Wie meinst du das? Flüssigkeit bzw Wasser ist inkompressibel. Ich denke eher, dass du durch die leichten Schläge den Motor der Pumpe nochmal zur Mitarbeit überreden konntest, ähnlich einem verschlissenen Anlasser beim Auto. Dort helfen auch Schläge. Letztlich aber nur ein hinauszögern des Unaufhaltsamen, wenn die AIO wartungsfrei ist, wovon ich ausgehe, kannst du sie dem Wertstoffkreislauf zuführen...dann entweder ne anständige LoKü oder einer modulare AIO zb von alphacool, dort kannst du sämtliche Komponenten im Schadensfall wechseln.


----------



## Keevko (23. August 2019)

Aber kann das wirklich der Motor sein? Die Pumpe funktioniert ja im normalfall absolut Tadellos. Außer dann halt, wenn ich den Rechner neige oder mitnehme. Nur dann kann das passieren.


----------



## Abductee (23. August 2019)

Wie schnell läuft denn die Pumpe im Normalbetrieb? (wenn sie denn anläuft)
Normal wär was je nach Einstellung zwischen 1600 und 2850rpm.


----------



## Keevko (23. August 2019)

Screenshot - 72d984b4482ce3633a1422313ad7a290 - Gyazo
Da hatte ich den Prozessor noch auf 4ghz getaktet. (ist über ein Jahr her. Da lief es auf vollast auf 1409. Da hab ich Prime95 offen gehabt und die Fans und Pumpe auf Silent gehabt.
Seid dem 1. Transport wo die Pumpe nicht gestartet hat hab ich die Bios Batterie gezogen. Seiddem habe ich den Rechner auf Werk. Sprich nicht übertaktet. 
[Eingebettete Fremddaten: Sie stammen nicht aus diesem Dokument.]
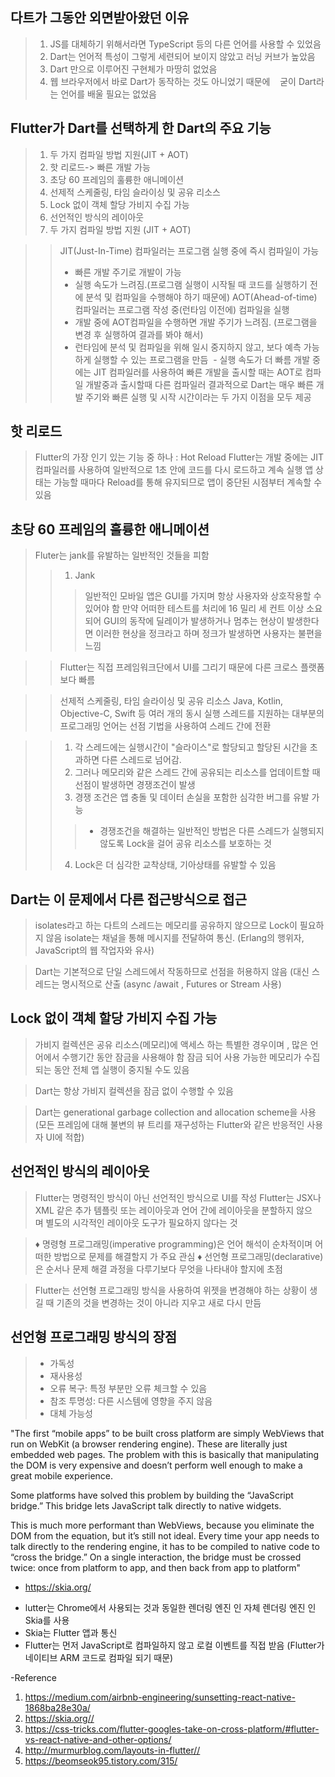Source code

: 다트가 그동안 외면받아왔던 이유
-----------------------------
>1) JS를 대체하기 위해서라면 TypeScript 등의 다른 언어를 사용할 수 있었음
>2) Dart는 언어적 특성이 그렇게 세련되어 보이지 않았고 러닝 커브가 높았음
>3) Dart 만으로 이루어진 구현체가 마땅히 없었음
>4) 웹 브라우저에서 바로 Dart가 동작하는 것도 아니었기 때문에    굳이 Dart라는 언어를 배울 필요는 없었음

Flutter가 Dart를 선택하게 한 Dart의 주요 기능
-----------------------------
>1) 두 가지 컴파일 방법 지원(JIT + AOT)
>2) 핫 리로드-> 빠른 개발 가능
>3) 초당 60 프레임의 훌륭한 애니메이션
>4) 선제적 스케줄링, 타임 슬라이싱 및 공유 리소스
>5) Lock 없이 객체 할당 가비지 수집 가능
>6) 선언적인 방식의 레이아웃
>7) 두 가지 컴파일 방법 지원 (JIT + AOT)

>  >JIT(Just-In-Time) 컴파일러는 프로그램 실행 중에 즉시 컴파일이 가능
>  >  - 빠른 개발 주기로 개발이 가능
>  >  - 실행 속도가 느려짐.(프로그램 실행이 시작될 때 코드를 실행하기 전에 분석 및 컴파일을 수행해야 하기 때문에)
>  >AOT(Ahead-of-time) 컴파일러는 프로그램 작성 중(런타임 이전에) 컴파일을 실행
>  >  - 개발 중에 AOT컴파일을 수행하면 개발 주기가 느려짐. (프로그램을 변경 후 실행하여 결과를 봐야 해서)
>  >  - 런타임에 분석 및 컴파일을 위해 일시 ​​중지하지 않고, 보다 예측 가능하게 실행할 수 있는 프로그램을 만듬
>  >  - 실행 속도가 더 빠름
>  >  개발 중에는 JIT 컴파일러를 사용하여 빠른 개발을 출시할 때는 AOT로 컴파일
>  >  개발중과 출시할때 다른 컴파일러 결과적으로 Dart는 매우 빠른 개발 주기와 빠른 실행 및 시작 시간이라는 두 가지 이점을 모두 제공

핫 리로드
-------------
>Flutter의 가장 인기 있는 기능 중 하나 : Hot Reload
>Flutter는 개발 중에는 JIT 컴파일러를 사용하여 일반적으로 1초 안에 코드를 다시 로드하고 계속 실행
>앱 상태는 가능할 때마다 Reload를 통해 유지되므로 앱이 중단된 시점부터 계속할 수 있음

초당 60 프레임의 훌륭한 애니메이션
---------------------------
>Fluter는 jank를 유발하는 일반적인 것들을 피함
> >1) Jank
> > >일반적인 모바일 앱은 GUI를 가지며 항상 사용자와 상호작용할 수 있어야 함
> > >만약 어떠한 테스트를 처리에 16 밀리 세 컨트 이상 소요되어 GUI의 동작에 딜레이가 발생하거나 멈추는 현상이 발생한다면 
> > >이러한 현상을 정크라고 하며 정크가 발생하면 사용자는 불편을 느낌

> >Flutter는 직접 프레임워크단에서 UI를 그리기 때문에 다른 크로스 플랫폼보다 빠름

> >선제적 스케줄링, 타임 슬라이싱 및 공유 리소스 Java, Kotlin, Objective-C, Swift 등 여러 개의 동시 실행 스레드를 지원하는 대부분의 프로그래밍 언어는
> >선점 기법을 사용하여 스레드 간에 전환

> >1) 각 스레드에는 실행시간이 "슬라이스"로 할당되고 할당된 시간을 초과하면 다른 스레드로 넘어감.
> >2) 그러나 메모리와 같은 스레드 간에 공유되는 리소스를 업데이트할 때 선점이 발생하면 경쟁조건이 발생
> >3) 경쟁 조건은 앱 충돌 및 데이터 손실을 포함한 심각한 버그를 유발 가능
> > >   - 경쟁조건을 해결하는 일반적인 방법은 다른 스레드가 실행되지 않도록 Lock을 걸어 공유 리소스를 보호하는 것
> >4) Lock은 더 심각한 교착상태, 기아상태를 유발할 수 있음

Dart는 이 문제에서 다른 접근방식으로 접근
---------------
>isolates라고 하는 다트의 스레드는 메모리를 공유하지 않으므로 Lock이 필요하지 않음
>isolate는 채널을 통해 메시지를 전달하여 통신. (Erlang의 행위자, JavaScript의 웹 작업자와 유사)

>Dart는 기본적으로 단일 스레드에서 작동하므로 선점을 허용하지 않음 (대신 스레드는 명시적으로 산출 (async /await , Futures or Stream 사용)

Lock 없이 객체 할당 가비지 수집 가능
---------------------------
>가비지 컬렉션은 공유 리소스(메모리)에 액세스 하는 특별한 경우이며 , 많은 언어에서 수행기간 동안 잠금을 사용해야 함
>잠금 되어 사용 가능한 메모리가 수집되는 동안 전체 앱 실행이 중지될 수도 있음

>Dart는 항상 가비지 컬렉션을 잠금 없이 수행할 수 있음

>Dart는 generational garbage collection and allocation scheme을 사용 (모든 프레임에 대해 불변의 뷰 트리를 재구성하는 Flutter와 같은 반응적인 사용자 UI에 적합)

선언적인 방식의 레이아웃
-----------
>Flutter는 명령적인 방식이 아닌 선언적인 방식으로 UI를 작성
>Flutter는 JSX나 XML 같은 추가 템플릿 또는 레이아웃과 언어 간에 레이아웃을 분할하지 않으며 별도의 시각적인 레이아웃 도구가 필요하지 않다는 것

>♦ 명령형 프로그래밍(imperative programming)은 언어 해석이 순차적이며 어떠한 방법으로 문제를 해결할지 가 주요 관심
>♦ 선언형 프로그래밍(declarative)은 순서나 문제 해결 과정을 다루기보다 무엇을 나타내야 할지에 초점

>Flutter는 선언형 프로그래밍 방식을 사용하여 위젯을 변경해야 하는 상황이 생길 때 기존의 것을 변경하는 것이 아니라 지우고 새로 다시 만듬

선언형 프로그래밍 방식의 장점
--------------------
>- 가독성
>-  재사용성
>- 오류 복구: 특정 부분만 오류 체크할 수 있음
>- 참조 투명성: 다른 시스템에 영향을 주지 않음
>- 대체 가능성

"The first “mobile apps” to be built cross platform are simply WebViews that run on WebKit (a browser rendering engine). These are literally just embedded web pages. The problem with this is basically that manipulating the DOM is very expensive and doesn’t perform well enough to make a great mobile experience.

Some platforms have solved this problem by building the “JavaScript bridge.” This bridge lets JavaScript talk directly to native widgets.

This is much more performant than WebViews, because you eliminate the DOM from the equation, but it’s still not ideal. Every time your app needs to talk directly to the rendering engine, it has to be compiled to native code to “cross the bridge.” On a single interaction, the bridge must be crossed twice: once from platform to app, and then back from app to platform"

* https://skia.org/
 - lutter는 Chrome에서 사용되는 것과 동일한 렌더링 엔진 인 자체 렌더링 엔진 인 Skia를 사용
 - Skia는 Flutter 앱과 통신
 - Flutter는 먼저 JavaScript로 컴파일하지 않고 로컬 이벤트를 직접 받음 (Flutter가 네이티브 ARM 코드로 컴파일 되기 때문)


-Reference
1) <https://medium.com/airbnb-engineering/sunsetting-react-native-1868ba28e30a/>
2) <https://skia.org//>
3) <https://css-tricks.com/flutter-googles-take-on-cross-platform/#flutter-vs-react-native-and-other-options/>
4) <http://murmurblog.com/layouts-in-flutter//>
5) <https://beomseok95.tistory.com/315/>
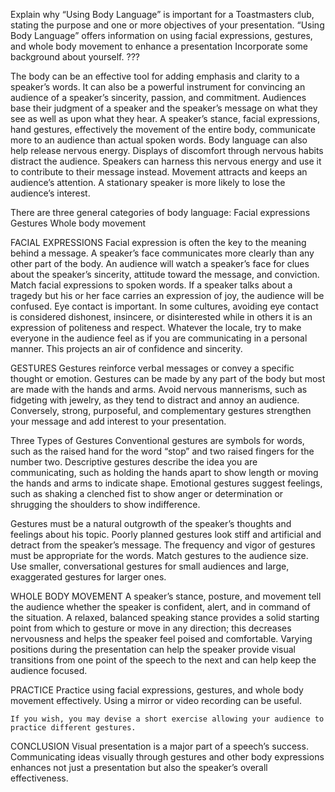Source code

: Explain why “Using Body Language” is important for a Toastmasters club, stating the purpose and one or more objectives of your presentation.
	“Using Body Language” offers information on using facial expressions, gestures, and whole body movement to enhance a presentation
Incorporate some background about yourself.
	???
	
The body can be an effective tool for adding emphasis and clarity to a speaker’s words. It can also be a powerful instrument for convincing an audience of a speaker’s sincerity, passion, and commitment.
Audiences base their judgment of a speaker and the speaker’s message on what they see as well as upon what they hear. A speaker’s stance, facial expressions, hand gestures, effectively the movement of the entire body, communicate more to an audience than actual spoken words.
Body language can also help release nervous energy. Displays of discomfort through nervous habits distract the audience. Speakers can harness this nervous energy and use it to contribute to their message instead.
Movement attracts and keeps an audience’s attention. A stationary speaker is more likely to lose the audience’s interest.

There are three general categories of body language:
Facial expressions
Gestures
Whole body movement

FACIAL EXPRESSIONS
Facial expression is often the key to the meaning behind a message. A speaker’s face communicates more clearly than any other part of the body. An audience will watch a speaker’s face for clues about the speaker’s sincerity, attitude toward the message, and conviction.
Match facial expressions to spoken words. If a speaker talks about a tragedy but his or her face carries an expression of joy, the audience will be confused.
Eye contact is important. In some cultures, avoiding eye contact is considered dishonest, insincere, or disinterested while in others it is an expression of politeness and respect. Whatever the locale, try to make everyone in the audience feel as if you are communicating in a personal manner.
This projects an air of confidence and sincerity.

GESTURES
Gestures reinforce verbal messages or convey a specific thought or emotion. Gestures can be made by any part of the body but most are made with the hands and arms. Avoid nervous mannerisms, such as fidgeting with jewelry, as they tend to distract and annoy an audience. Conversely, strong, purposeful, and complementary gestures strengthen your message and add interest to your presentation.

Three Types of Gestures
Conventional gestures are symbols for words, such as the raised hand for the word “stop” and two raised fingers for the number two.
Descriptive gestures describe the idea you are communicating, such as holding the hands apart to show length or moving the hands and arms to indicate shape.
Emotional gestures suggest feelings, such as shaking a clenched fist to show anger or determination or shrugging the shoulders to show indifference.

Gestures must be a natural outgrowth of the speaker’s thoughts and feelings about his topic.
Poorly planned gestures look stiff and artificial and detract from the speaker’s message.
The frequency and vigor of gestures must be appropriate for the words. Match gestures to the audience size. Use smaller, conversational gestures for small audiences and large, exaggerated gestures for larger ones.

WHOLE BODY MOVEMENT
A speaker’s stance, posture, and movement tell the audience whether the speaker is confident, alert, and in command of the situation.
A relaxed, balanced speaking stance provides a solid starting point from which to gesture or move in any direction; this decreases nervousness and helps the speaker feel poised and comfortable. Varying positions during the presentation can help the speaker provide visual transitions from one point of the speech to the next and can help keep the audience focused.

PRACTICE
Practice using facial expressions, gestures, and whole body movement effectively. Using a mirror or video recording can be useful.

	If you wish, you may devise a short exercise allowing your audience to practice different gestures.

CONCLUSION
Visual presentation is a major part of a speech’s success. Communicating ideas visually through gestures and other body expressions enhances not just a presentation but also the speaker’s overall effectiveness.
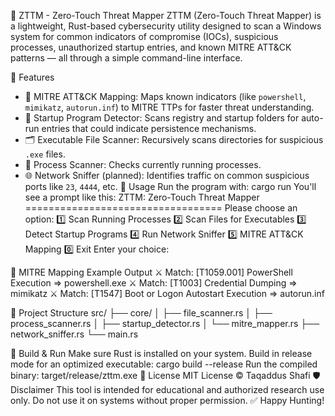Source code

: 🔐 ZTTM - Zero-Touch Threat Mapper
ZTTM (Zero-Touch Threat Mapper) is a lightweight, Rust-based cybersecurity utility designed to scan a Windows system for common indicators of compromise (IOCs), suspicious processes, unauthorized startup entries, and known MITRE ATT&CK patterns — all through a simple command-line interface.

🧩 Features
- 🧠 MITRE ATT&CK Mapping: Maps known indicators (like `powershell`, `mimikatz`, `autorun.inf`) to MITRE TTPs for faster threat understanding.
- 🚀 Startup Program Detector: Scans registry and startup folders for auto-run entries that could indicate persistence mechanisms.
- 🗂️ Executable File Scanner: Recursively scans directories for suspicious `.exe` files.
- 🧪 Process Scanner: Checks currently running processes.
- 🌐 Network Sniffer (planned): Identifies traffic on common suspicious ports like `23`, `4444`, etc.
🔧 Usage
Run the program with:
cargo run
You'll see a prompt like this:
ZTTM: Zero-Touch Threat Mapper
==================================
Please choose an option:
1️⃣  Scan Running Processes
2️⃣  Scan Files for Executables
3️⃣  Detect Startup Programs
4️⃣  Run Network Sniffer
5️⃣  MITRE ATT&CK Mapping
0️⃣  Exit
Enter your choice:

🧠 MITRE Mapping Example Output
⚔️  Match: [T1059.001] PowerShell Execution => powershell.exe
⚔️  Match: [T1003] Credential Dumping => mimikatz
⚔️  Match: [T1547] Boot or Logon Autostart Execution => autorun.inf

📂 Project Structure
src/
├── core/
│   ├── file_scanner.rs
│   ├── process_scanner.rs
│   ├── startup_detector.rs
│   └── mitre_mapper.rs
├── network_sniffer.rs
└── main.rs

🚀 Build & Run
Make sure Rust is installed on your system.
Build in release mode for an optimized executable:
cargo build --release
Run the compiled binary:
target/release/zttm.exe
📜 License
MIT License © Taqaddus Shafi
🛡️ Disclaimer
This tool is intended for educational and authorized research use only. Do not use it on systems without proper permission.
✅ Happy Hunting!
Das Logo von Nzxt leuchtet aber auch nicht auf beim hochfahren (ganz hochfahren tut er ja nicht, schafft es nicht bis CAM angeht, maximal 15 Sekunden) bin mir nicht sicher ob das Logo nur aufleutet wenn CAM aktiv ist. Ich löse später mal alle Kabel vom Netzteil und überprüfe das nochmal. Am Mainboard ist alles drann.

Alle Kabel sind drann.


----------



## Keevko (27. August 2019)

Logo Leuchtet wieder da das Stormkabel rausgefolgen ist. Nach wie vor aber pumpt die Pumpe nicht.
Ich hab es noch geschafft heute ein Foto von der CAM software zu machen. 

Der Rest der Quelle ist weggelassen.